*** Opening of Source records ***

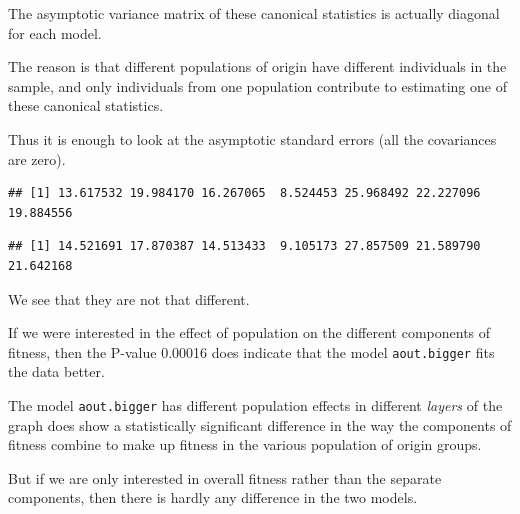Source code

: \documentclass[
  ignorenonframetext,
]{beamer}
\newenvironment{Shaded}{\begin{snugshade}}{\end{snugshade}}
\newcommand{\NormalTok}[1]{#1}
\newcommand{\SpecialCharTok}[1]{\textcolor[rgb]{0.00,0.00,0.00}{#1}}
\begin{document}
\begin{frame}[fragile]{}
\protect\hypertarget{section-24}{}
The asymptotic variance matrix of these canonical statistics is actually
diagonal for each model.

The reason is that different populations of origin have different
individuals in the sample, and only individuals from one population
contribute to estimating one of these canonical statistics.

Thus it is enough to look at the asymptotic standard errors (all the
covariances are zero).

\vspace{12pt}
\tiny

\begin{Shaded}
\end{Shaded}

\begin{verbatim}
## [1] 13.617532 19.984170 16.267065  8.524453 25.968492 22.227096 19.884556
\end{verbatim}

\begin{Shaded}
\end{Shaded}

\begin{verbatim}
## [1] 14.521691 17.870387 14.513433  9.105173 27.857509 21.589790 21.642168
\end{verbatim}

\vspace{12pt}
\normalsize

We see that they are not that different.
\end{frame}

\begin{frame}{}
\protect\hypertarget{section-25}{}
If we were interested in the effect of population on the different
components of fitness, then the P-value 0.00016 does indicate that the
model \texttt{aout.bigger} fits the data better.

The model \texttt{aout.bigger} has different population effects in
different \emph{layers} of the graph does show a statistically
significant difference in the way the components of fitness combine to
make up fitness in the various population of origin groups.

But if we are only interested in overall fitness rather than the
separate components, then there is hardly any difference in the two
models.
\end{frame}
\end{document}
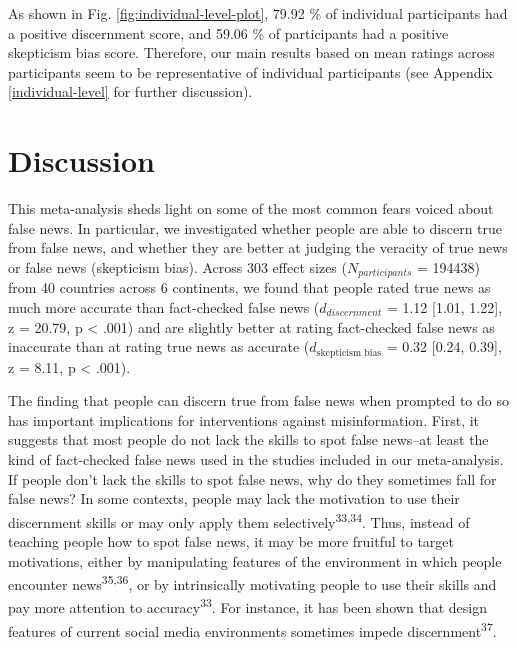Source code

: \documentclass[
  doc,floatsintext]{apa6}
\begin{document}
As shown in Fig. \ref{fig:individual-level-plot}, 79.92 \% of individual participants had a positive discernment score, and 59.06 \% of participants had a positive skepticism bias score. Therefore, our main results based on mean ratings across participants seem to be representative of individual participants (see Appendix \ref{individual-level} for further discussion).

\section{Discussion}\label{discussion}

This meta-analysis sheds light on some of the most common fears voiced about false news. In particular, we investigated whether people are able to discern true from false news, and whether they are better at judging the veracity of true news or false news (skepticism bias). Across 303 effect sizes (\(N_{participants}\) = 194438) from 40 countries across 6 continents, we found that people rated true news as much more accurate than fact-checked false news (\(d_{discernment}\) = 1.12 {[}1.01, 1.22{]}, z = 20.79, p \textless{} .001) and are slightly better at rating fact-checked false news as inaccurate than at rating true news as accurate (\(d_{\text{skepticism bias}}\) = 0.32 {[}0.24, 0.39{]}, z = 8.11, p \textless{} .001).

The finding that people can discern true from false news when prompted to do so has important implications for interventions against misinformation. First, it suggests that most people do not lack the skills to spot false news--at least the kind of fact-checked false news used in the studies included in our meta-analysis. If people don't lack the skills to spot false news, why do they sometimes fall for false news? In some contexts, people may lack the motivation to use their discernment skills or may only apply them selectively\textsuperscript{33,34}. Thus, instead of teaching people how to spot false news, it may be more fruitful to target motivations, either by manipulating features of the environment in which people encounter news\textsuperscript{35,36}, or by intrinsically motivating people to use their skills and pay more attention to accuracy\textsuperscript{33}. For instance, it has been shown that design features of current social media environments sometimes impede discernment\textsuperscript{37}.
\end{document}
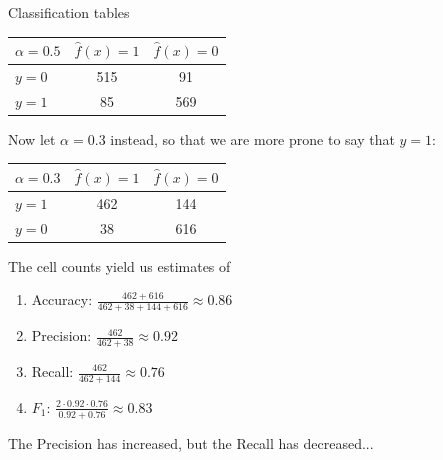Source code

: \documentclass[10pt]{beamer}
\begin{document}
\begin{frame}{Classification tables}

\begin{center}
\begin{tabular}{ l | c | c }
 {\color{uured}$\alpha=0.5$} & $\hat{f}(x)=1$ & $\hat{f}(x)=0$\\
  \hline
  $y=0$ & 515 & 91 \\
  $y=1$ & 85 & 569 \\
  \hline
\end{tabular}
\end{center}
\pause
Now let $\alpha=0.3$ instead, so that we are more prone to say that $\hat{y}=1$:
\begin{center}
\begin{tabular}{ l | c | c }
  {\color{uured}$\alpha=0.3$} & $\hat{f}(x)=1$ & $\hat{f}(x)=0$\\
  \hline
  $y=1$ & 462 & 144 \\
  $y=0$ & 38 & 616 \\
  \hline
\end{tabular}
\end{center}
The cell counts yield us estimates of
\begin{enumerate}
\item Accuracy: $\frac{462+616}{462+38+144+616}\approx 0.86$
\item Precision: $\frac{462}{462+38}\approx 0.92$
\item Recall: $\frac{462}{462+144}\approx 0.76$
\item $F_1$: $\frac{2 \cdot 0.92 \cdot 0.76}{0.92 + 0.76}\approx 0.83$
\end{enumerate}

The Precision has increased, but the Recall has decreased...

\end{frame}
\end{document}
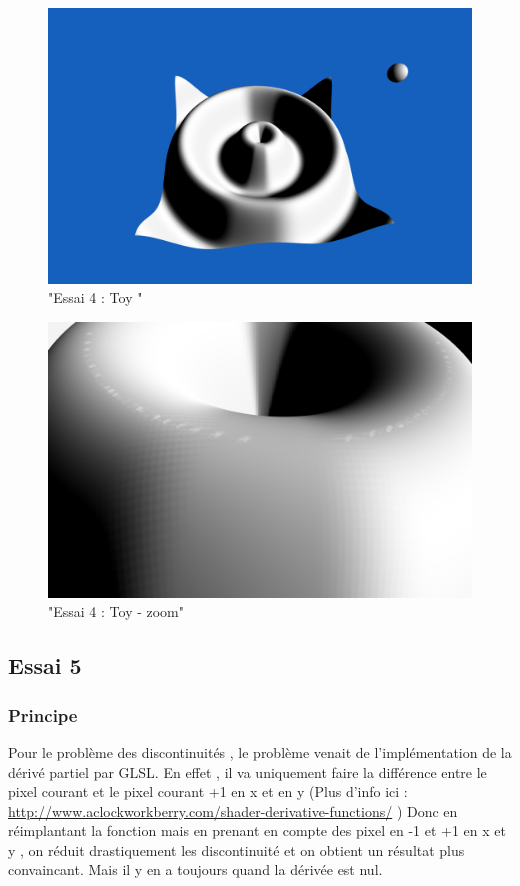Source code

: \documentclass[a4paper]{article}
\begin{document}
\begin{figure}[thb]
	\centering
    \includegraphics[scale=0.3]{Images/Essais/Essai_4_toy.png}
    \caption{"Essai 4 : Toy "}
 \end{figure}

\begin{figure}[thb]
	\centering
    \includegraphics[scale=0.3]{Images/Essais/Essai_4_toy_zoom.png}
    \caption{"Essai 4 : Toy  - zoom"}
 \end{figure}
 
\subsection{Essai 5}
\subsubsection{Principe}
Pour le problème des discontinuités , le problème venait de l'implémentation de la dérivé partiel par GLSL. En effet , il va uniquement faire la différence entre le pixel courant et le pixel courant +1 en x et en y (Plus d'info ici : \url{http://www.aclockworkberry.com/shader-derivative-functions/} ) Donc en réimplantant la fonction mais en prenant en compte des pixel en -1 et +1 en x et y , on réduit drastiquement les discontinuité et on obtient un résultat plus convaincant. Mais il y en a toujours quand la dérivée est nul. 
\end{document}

*** Close of Source records ***

| Task requirements |
Please copy each line of the material that has the string "aout" somewhere in it.

| Reply |
model \texttt{aout.bigger} fits the data better.
The model \texttt{aout.bigger} has different population effects in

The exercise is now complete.